[Saved entries]

<<<<

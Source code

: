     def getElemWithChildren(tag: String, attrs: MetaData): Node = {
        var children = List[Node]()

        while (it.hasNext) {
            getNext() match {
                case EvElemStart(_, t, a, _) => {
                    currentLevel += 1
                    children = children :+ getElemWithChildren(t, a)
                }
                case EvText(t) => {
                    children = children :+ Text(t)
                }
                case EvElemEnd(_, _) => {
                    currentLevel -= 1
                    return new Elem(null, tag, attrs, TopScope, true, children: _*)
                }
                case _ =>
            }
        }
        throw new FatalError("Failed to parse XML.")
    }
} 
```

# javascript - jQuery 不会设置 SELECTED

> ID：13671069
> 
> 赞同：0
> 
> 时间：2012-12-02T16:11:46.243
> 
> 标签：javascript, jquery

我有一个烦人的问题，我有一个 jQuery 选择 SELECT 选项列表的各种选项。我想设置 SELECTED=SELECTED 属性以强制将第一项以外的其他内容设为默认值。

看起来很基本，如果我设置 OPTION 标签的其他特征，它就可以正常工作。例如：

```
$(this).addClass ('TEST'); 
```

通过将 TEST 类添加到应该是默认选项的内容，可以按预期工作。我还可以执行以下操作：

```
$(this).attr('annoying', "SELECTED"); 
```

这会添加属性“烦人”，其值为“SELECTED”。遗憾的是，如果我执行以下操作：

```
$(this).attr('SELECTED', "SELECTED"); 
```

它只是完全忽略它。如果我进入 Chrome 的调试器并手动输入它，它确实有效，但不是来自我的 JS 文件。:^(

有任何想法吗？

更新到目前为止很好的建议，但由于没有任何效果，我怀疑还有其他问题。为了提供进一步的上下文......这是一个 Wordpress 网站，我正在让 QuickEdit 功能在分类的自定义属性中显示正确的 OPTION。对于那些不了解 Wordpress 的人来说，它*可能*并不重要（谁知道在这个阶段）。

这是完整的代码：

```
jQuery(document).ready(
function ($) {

>>>>

# Task statement
The job here is to find each line above with the word "javascript" and copy it.

# Exercise result
# javascript - jQuery 不会设置 SELECTED
> 标签：javascript, jquery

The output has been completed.